── Extracted entries ──

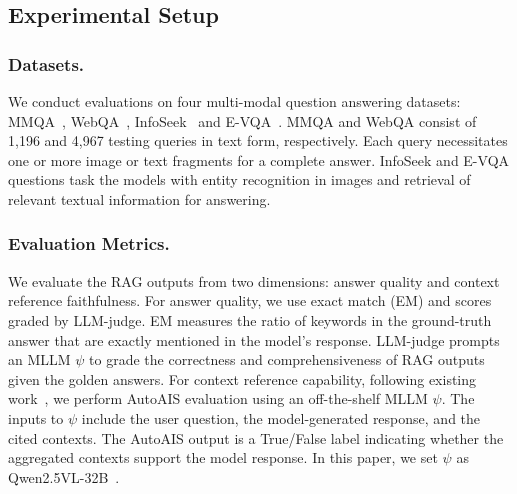 \documentclass[letterpaper]{article} %
\begin{document}
\subsection{Experimental Setup}

\subsubsection{Datasets.} We conduct evaluations on four multi-modal question answering datasets: MMQA~\cite{talmor2021multimodalqa}, WebQA~\cite{Chang2021WebQAMA}, InfoSeek~\cite{chen-etal-2023-pre-trained} and E-VQA~\cite{mensink2023encyclopedic}. 
MMQA and WebQA consist of 1,196 and 4,967 testing queries in text form, respectively. Each query necessitates one or more image or text fragments for a complete answer. InfoSeek and E-VQA questions task the models with entity recognition in images and retrieval of relevant textual information for answering.



\subsubsection{Evaluation Metrics.} We evaluate the RAG outputs from two dimensions: answer quality and context reference faithfulness. For answer quality, we use exact match (EM) and scores graded by LLM-judge. EM measures the ratio of keywords in the ground-truth answer that are exactly mentioned in the model's response. LLM-judge prompts an MLLM $\psi$ to grade the correctness and comprehensiveness of RAG outputs given the golden answers. 
For context reference capability, following existing work~\cite{song2025measuring}, we perform AutoAIS evaluation using an off-the-shelf MLLM $\psi$. The inputs to $\psi$ include the user question, the model-generated response, and the cited contexts. The AutoAIS output is a True/False label indicating whether the aggregated contexts support the model response. In this paper, we set $\psi$ as Qwen2.5VL-32B~\cite{qwen2.5-VL}.
\end{document}
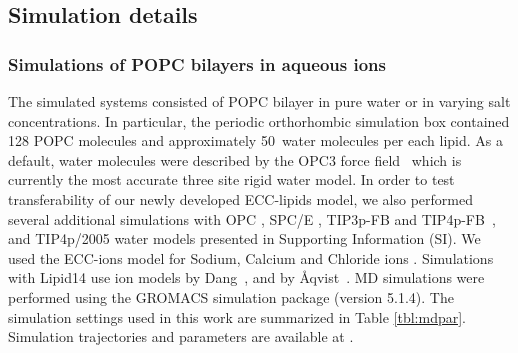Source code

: \documentclass[aip,jcp,twocolumn]{revtex4}
\begin{document}
\subsection{Simulation details}

\subsubsection{Simulations of POPC bilayers in aqueous ions}
The simulated systems consisted of POPC bilayer in pure water
or in varying salt concentrations.
In particular, the periodic orthorhombic simulation box contained 
128 POPC molecules and approximately 50~water molecules per each lipid.
As a default, water molecules were described by the OPC3 force field~\cite{Izadi16} 
which is currently the most accurate three site rigid water model. 
In order to test transferability of our newly developed ECC-lipids model, 
we also performed several additional simulations with 
OPC \cite{Izadi14}, SPC/E \cite{Berendsen1987}, TIP3p-FB and TIP4p-FB~\cite{Wang2014}, and TIP4p/2005 \cite{Abascal2005} water models
presented in Supporting Information (SI). 
We used the ECC-ions model for Sodium, Calcium and Chloride ions \cite{jungwirth17-new-paper-to-be-published, kohagen16, Pluharova2014}.  %
Simulations with Lipid14 use ion models by Dang~\cite{smith94,chang1999,dang2006}, and by \AA{}qvist~\cite{aqvist90}. 
MD simulations were performed using the GROMACS \cite{Abraham15} simulation package (version 5.1.4).  
The simulation settings used in this work are 
summarized in Table \ref{tbl:mdpar}. 
Simulation trajectories and parameters are available at \cite{??} . 
\end{document}
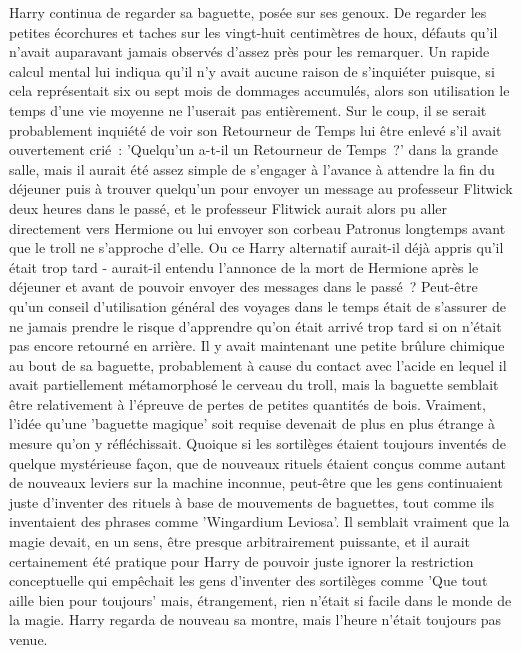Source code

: Harry continua de regarder sa baguette, posée sur ses genoux. De regarder les petites écorchures et taches sur les vingt-huit centimètres de houx, défauts qu'il n'avait auparavant jamais observés d'assez près pour les remarquer. Un rapide calcul mental lui indiqua qu'il n'y avait aucune raison de s'inquiéter puisque, si cela représentait six ou sept mois de dommages accumulés, alors son utilisation le temps d'une vie moyenne ne l'userait pas entièrement. Sur le coup, il se serait probablement inquiété de voir son Retourneur de Temps lui être enlevé s'il avait ouvertement crié~: 'Quelqu'un a-t-il un Retourneur de Temps~?' dans la grande salle, mais il aurait été assez simple de s'engager à l'avance à attendre la fin du déjeuner puis à trouver quelqu'un pour envoyer un message au professeur Flitwick deux heures dans le passé, et le professeur Flitwick aurait alors pu aller directement vers Hermione ou lui envoyer son corbeau Patronus longtemps avant que le troll ne s'approche d'elle. Ou ce Harry alternatif aurait-il déjà appris qu'il était trop tard - aurait-il entendu l'annonce de la mort de Hermione après le déjeuner et avant de pouvoir envoyer des messages dans le passé~? Peut-être qu'un conseil d'utilisation général des voyages dans le temps était de s'assurer de ne jamais prendre le risque d'apprendre qu'on était arrivé trop tard si on n'était pas encore retourné en arrière. Il y avait maintenant une petite brûlure chimique au bout de sa baguette, probablement à cause du contact avec l'acide en lequel il avait partiellement métamorphosé le cerveau du troll, mais la baguette semblait être relativement à l'épreuve de pertes de petites quantités de bois. Vraiment, l'idée qu'une 'baguette magique' soit requise devenait de plus en plus étrange à mesure qu'on y réfléchissait. Quoique si les sortilèges étaient toujours inventés de quelque mystérieuse façon, que de nouveaux rituels étaient conçus comme autant de nouveaux leviers sur la machine inconnue, peut-être que les gens continuaient juste d'inventer des rituels à base de mouvements de baguettes, tout comme ils inventaient des phrases comme 'Wingardium Leviosa'. Il semblait vraiment que la magie devait, en un sens, être presque arbitrairement puissante, et il aurait certainement été pratique pour Harry de pouvoir juste ignorer la restriction conceptuelle qui empêchait les gens d'inventer des sortilèges comme 'Que tout aille bien pour toujours' mais, étrangement, rien n'était si facile dans le monde de la magie. Harry regarda de nouveau sa montre, mais l'heure n'était toujours pas venue.

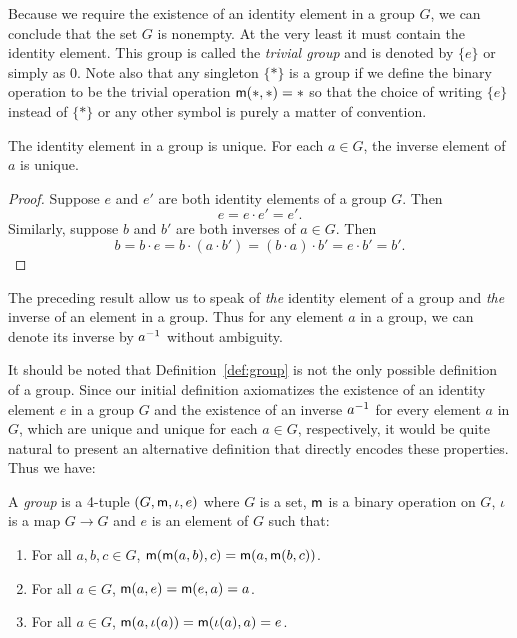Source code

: Because we require the existence of an identity element in a group \(G\), we can
conclude that the set \(G\) is nonempty. At the very least it must contain the
identity element. This group is called the \emph{trivial group} and is denoted
by \(\{e\}\) or simply as \(0\). Note also that any singleton \(\{*\}\) is a
group if we define the binary operation to be the trivial operation \({\mathsf{m}}(*,
*) = *\) so that the choice of writing \(\{e\}\) instead of \(\{*\}\) or any
other symbol is purely a matter of convention.

\begin{theorem}
    The identity element in a group is unique. For each \(a \in G\), the inverse
    element of \(a\) is unique.
\end{theorem}

\begin{proof}
    Suppose \(e\) and \(e'\) are both identity elements of a group \(G\). Then
    \[
        e = e \cdot e' = e'.
    \]
    Similarly, suppose \(b\) and \(b'\) are both inverses of \(a \in G\). Then
    \[
        b = b \cdot e = b \cdot (a \cdot b') = (b \cdot a) \cdot b' = e \cdot b' = b'.
    \]
\end{proof}

The preceding result allow us to speak of \emph{the} identity element of a group
and \emph{the} inverse of an element in a group. Thus for any element \(a\) in a
group, we can denote its inverse by \(a^{-1}\) without ambiguity.

It should be noted that Definition~\ref{def:group} is not the only possible
definition of a group. Since our initial definition axiomatizes the existence of
an identity element \(e\) in a group \(G\) and the existence of an inverse
\(a^{-1}\) for every element \(a\) in \(G\), which are unique and unique for each
\(a\in G\), respectively, it would be quite natural to present an alternative
definition that directly encodes these properties. Thus we have:
\begin{definition}
    \label{def:group-4-tuple}
    A \emph{group} is a 4-tuple \((G, {\mathsf{m}}, \iota, e)\) where \(G\) is a set,
    \({\mathsf{m}}\) is a binary operation on \(G\), \(\iota\) is a map \(G \to G\) and
    \(e\) is an element of \(G\) such that:
    \begin{enumerate}[label=(\alph*), itemsep=0pt]
        \item For all \(a, b, c \in G\), \({\mathsf{m}}({\mathsf{m}}(a, b), c) = {\mathsf{m}}(a,
        {\mathsf{m}}(b, c))\).
        \item For all \(a \in G\), \({\mathsf{m}}(a, e) = {\mathsf{m}}(e, a) = a\).
        \item For all \(a \in G\), \({\mathsf{m}}(a, \iota(a)) = {\mathsf{m}}(\iota(a), a) =
        e\).
    \end{enumerate}
\end{definition}

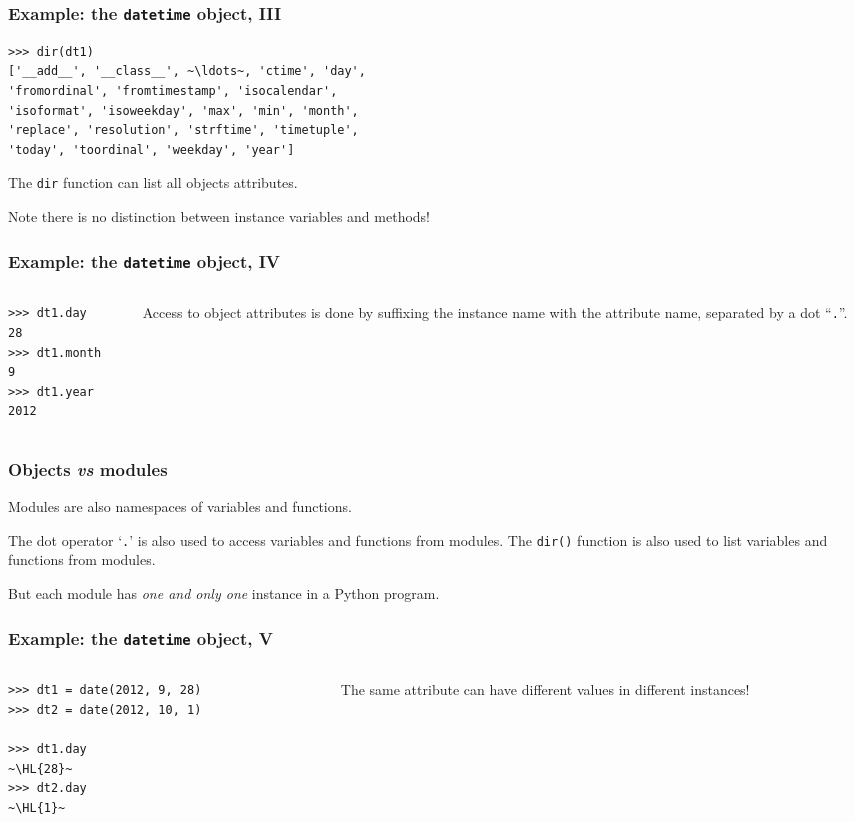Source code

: \documentclass[english,serif,mathserif,xcolor=pdftex,dvipsnames,table]{beamer}
\begin{document}
\begin{frame}[fragile]
  \frametitle{Example: the \texttt{datetime} object, III}
\begin{lstlisting}
>>> dir(dt1)
['__add__', '__class__', ~\ldots~, 'ctime', 'day',
'fromordinal', 'fromtimestamp', 'isocalendar',
'isoformat', 'isoweekday', 'max', 'min', 'month',
'replace', 'resolution', 'strftime', 'timetuple',
'today', 'toordinal', 'weekday', 'year']
\end{lstlisting}

  \+
  The \texttt{dir} function can list all objects attributes.

  \+
  Note there is no distinction between instance variables and
  methods!
\end{frame}


\begin{frame}[fragile]
  \frametitle{Example: the \texttt{datetime} object, IV}
  \begin{columns}[c]
    \begin{column}{0.5\textwidth}
\begin{lstlisting}
>>> dt1.day
28
>>> dt1.month
9
>>> dt1.year
2012
\end{lstlisting}
    \end{column}
    \begin{column}{0.5\textwidth}
      \raggedleft
      Access to object attributes is done by suffixing the
      instance name with the attribute name, separated by a dot
      ``\texttt{.}''.
    \end{column}
  \end{columns}
\end{frame}


\begin{frame}
  \frametitle{Objects \emph{vs} modules}

  Modules are also namespaces of variables and functions.

  \+
  The dot operator `\texttt{.}' is also used to access variables
  and functions from modules.  The \texttt{dir()} function is also
  used to list variables and functions from modules.

  \+
  But each module has \emph{one and only one} instance in a Python
  program.
\end{frame}


\begin{frame}[fragile]
  \frametitle{Example: the \texttt{datetime} object, V}
  \begin{columns}[c]
    \begin{column}[b]{0.5\textwidth}
\begin{lstlisting}
>>> dt1 = date(2012, 9, 28)
>>> dt2 = date(2012, 10, 1)

>>> dt1.day
~\HL{28}~
>>> dt2.day
~\HL{1}~
\end{lstlisting}
    \end{column}
    \begin{column}[b]{0.5\textwidth}
      \raggedleft
      The same attribute can have different
      values in different instances!
    \end{column}
  \end{columns}
\end{frame}
\end{document}
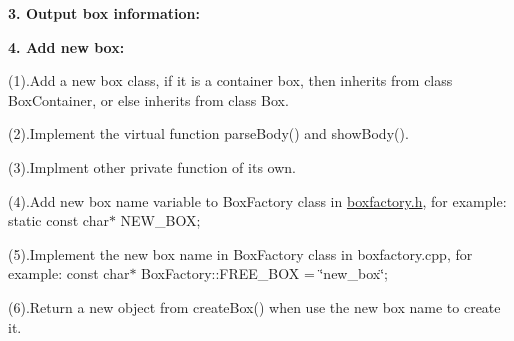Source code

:  {\bfseries{3. Output box information\+:}} 
\begin{DoxyCode}{0}
\DoxyCodeLine{\{}
\DoxyCodeLine{    }
\DoxyCodeLine{    }
\DoxyCodeLine{    }
\DoxyCodeLine{}
\DoxyCodeLine{    }
\DoxyCodeLine{\}}
\end{DoxyCode}
 {\bfseries{4. Add new box\+:}}

(1).Add a new box class, if it is a container box, then inherits from class Box\+Container, or else inherits from class Box.

(2).Implement the virtual function parse\+Body() and show\+Body().

(3).Implment other private function of its own.

(4).Add new box name variable to Box\+Factory class in \mbox{\hyperlink{boxfactory_8h_source}{boxfactory.\+h}}, for example\+: static const char$\ast$ N\+E\+W\+\_\+\+B\+OX;

(5).Implement the new box name in Box\+Factory class in boxfactory.\+cpp, for example\+: const char$\ast$ Box\+Factory\+::\+F\+R\+E\+E\+\_\+\+B\+OX = \char`\"{}new\+\_\+box\char`\"{};

(6).Return a new object from create\+Box() when use the new box name to create it.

───

[Exercise requirements] Go through the records above and copy every line with the word "only".

[Solution to this task]
It should be noted that Definition~\ref{def:group} is not the only possible
  But each module has \emph{one and only one} instance in a Python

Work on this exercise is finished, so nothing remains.